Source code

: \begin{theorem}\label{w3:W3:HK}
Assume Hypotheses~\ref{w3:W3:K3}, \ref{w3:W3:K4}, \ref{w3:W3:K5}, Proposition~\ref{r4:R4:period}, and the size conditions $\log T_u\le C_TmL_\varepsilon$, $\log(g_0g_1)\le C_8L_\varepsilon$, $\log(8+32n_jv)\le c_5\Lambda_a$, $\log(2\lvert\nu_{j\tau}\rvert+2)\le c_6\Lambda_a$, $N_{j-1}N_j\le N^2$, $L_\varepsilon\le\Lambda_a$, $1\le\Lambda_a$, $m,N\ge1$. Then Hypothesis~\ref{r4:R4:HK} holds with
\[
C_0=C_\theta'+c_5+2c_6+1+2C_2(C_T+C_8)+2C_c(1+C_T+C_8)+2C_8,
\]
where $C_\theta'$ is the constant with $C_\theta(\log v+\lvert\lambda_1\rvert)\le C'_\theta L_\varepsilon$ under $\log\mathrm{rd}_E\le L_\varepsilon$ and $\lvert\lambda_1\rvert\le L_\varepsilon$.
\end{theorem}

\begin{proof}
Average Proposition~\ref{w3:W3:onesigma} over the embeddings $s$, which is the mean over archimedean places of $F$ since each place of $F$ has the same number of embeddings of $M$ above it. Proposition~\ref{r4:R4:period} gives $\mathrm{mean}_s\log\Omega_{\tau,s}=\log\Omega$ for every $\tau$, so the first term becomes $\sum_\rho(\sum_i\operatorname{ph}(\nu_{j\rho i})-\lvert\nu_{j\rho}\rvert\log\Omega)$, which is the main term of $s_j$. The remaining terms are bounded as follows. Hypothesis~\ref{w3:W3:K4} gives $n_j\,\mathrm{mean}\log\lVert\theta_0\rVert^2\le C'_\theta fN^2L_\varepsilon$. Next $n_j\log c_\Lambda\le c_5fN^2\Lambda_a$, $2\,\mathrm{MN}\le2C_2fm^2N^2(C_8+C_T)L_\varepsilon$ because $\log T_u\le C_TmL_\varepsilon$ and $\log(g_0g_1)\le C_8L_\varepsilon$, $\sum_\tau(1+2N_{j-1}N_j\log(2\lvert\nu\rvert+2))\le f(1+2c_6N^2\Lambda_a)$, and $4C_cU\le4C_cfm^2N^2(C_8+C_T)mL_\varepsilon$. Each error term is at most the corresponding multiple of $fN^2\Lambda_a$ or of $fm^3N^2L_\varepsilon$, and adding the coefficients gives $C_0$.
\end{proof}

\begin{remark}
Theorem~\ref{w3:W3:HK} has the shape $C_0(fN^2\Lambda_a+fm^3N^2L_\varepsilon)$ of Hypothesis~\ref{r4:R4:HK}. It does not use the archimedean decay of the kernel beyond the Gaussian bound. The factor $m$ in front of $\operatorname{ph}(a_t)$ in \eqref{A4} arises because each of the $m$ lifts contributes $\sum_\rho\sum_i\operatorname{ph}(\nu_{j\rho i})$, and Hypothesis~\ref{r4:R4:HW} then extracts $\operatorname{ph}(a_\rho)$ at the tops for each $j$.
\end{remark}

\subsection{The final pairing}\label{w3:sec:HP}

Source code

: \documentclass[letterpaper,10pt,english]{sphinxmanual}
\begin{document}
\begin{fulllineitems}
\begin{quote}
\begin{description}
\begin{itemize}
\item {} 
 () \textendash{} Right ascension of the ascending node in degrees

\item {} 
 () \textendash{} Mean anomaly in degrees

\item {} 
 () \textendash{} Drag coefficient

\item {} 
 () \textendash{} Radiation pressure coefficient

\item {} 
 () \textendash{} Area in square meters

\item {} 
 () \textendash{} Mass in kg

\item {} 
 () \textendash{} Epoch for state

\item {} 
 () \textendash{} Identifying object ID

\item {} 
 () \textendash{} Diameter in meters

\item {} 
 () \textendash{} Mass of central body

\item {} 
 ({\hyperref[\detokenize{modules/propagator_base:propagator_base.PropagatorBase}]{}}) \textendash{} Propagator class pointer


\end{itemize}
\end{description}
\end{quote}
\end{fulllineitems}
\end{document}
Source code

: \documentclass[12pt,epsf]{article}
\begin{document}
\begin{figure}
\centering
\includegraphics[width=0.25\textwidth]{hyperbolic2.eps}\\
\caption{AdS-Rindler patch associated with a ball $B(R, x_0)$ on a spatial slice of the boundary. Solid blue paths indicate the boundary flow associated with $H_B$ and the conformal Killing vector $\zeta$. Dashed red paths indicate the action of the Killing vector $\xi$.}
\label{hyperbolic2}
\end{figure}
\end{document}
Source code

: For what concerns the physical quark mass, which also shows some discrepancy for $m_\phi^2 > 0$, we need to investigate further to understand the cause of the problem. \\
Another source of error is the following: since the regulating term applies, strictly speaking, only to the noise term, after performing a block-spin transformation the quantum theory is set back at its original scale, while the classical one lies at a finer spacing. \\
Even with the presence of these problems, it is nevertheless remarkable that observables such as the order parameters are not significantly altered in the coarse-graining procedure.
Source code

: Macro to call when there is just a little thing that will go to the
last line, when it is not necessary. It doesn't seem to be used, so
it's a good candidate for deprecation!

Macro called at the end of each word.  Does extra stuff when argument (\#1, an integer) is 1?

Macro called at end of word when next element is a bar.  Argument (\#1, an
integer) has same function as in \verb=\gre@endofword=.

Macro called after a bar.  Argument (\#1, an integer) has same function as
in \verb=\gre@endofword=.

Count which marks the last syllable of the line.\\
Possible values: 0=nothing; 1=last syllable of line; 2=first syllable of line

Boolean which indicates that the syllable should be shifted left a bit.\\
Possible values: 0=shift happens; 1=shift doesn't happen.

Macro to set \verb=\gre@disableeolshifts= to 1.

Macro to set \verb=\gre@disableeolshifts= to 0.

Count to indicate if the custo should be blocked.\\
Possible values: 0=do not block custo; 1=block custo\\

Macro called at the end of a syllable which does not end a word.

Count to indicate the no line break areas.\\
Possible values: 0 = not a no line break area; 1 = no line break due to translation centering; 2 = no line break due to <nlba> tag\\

______

[Exercise directions] Count the lines above that include the string "custo". Write only the number.

[Reply] 2